# Required action
The output should be every line below that includes the word "responses".

# Supplied material
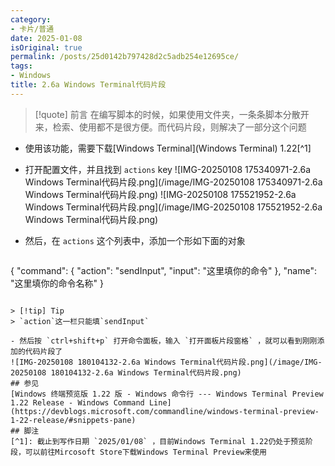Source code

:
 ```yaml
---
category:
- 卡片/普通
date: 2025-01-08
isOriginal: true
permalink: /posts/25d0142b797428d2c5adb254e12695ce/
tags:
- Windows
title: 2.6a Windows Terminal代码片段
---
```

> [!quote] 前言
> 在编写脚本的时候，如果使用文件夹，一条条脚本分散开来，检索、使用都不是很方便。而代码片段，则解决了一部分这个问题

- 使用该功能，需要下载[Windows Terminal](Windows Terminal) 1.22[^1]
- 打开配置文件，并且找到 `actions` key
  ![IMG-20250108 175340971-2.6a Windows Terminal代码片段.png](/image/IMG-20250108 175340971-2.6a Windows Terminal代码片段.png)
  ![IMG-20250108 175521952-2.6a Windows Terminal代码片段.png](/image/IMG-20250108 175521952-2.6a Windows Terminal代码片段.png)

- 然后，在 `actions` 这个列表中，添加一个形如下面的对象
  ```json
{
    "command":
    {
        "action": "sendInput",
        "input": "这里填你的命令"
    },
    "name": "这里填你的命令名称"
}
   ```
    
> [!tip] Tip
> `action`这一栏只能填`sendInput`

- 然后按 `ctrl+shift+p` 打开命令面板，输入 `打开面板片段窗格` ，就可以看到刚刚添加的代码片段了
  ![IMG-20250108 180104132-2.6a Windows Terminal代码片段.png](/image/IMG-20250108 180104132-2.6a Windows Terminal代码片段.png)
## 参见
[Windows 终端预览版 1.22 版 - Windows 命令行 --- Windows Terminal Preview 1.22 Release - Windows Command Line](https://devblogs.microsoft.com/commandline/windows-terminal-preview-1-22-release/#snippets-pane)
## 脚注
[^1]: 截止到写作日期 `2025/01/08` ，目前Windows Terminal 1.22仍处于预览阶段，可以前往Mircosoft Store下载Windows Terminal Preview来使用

--

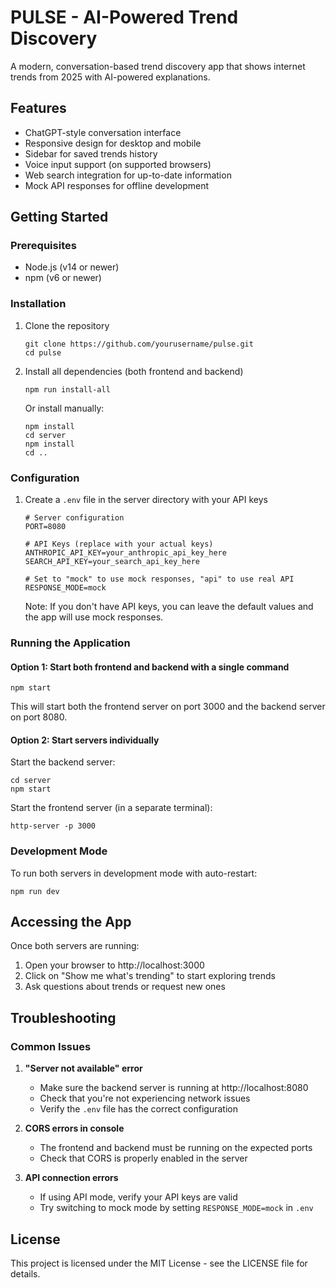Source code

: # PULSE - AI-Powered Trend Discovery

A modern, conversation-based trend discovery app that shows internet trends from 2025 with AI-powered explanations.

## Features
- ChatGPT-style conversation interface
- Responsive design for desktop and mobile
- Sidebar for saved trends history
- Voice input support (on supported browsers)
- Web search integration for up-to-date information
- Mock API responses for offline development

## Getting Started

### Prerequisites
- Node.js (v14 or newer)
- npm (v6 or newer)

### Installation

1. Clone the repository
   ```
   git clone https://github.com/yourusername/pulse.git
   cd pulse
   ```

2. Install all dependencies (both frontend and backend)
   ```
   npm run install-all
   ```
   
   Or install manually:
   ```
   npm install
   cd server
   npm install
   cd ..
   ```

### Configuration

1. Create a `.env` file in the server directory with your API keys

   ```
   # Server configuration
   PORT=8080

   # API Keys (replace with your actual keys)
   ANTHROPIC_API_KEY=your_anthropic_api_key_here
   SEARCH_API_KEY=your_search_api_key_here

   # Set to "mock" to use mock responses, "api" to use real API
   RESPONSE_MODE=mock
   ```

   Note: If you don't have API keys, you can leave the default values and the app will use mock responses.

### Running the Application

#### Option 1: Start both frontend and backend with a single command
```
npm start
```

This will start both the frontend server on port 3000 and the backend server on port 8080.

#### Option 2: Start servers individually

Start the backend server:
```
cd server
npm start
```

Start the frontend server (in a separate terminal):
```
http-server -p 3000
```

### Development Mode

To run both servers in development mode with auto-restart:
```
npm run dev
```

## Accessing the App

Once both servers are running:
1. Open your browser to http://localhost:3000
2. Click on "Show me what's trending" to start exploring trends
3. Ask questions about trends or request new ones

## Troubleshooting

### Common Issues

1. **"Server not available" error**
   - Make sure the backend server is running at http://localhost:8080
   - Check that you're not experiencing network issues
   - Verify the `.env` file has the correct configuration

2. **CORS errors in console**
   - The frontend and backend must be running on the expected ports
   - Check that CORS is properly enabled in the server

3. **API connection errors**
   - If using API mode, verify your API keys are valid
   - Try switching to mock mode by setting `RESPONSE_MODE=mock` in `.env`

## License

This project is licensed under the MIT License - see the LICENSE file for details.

# Response area
- Mock API responses for offline development
   # Set to "mock" to use mock responses, "api" to use real API
   Note: If you don't have API keys, you can leave the default values and the app will use mock responses.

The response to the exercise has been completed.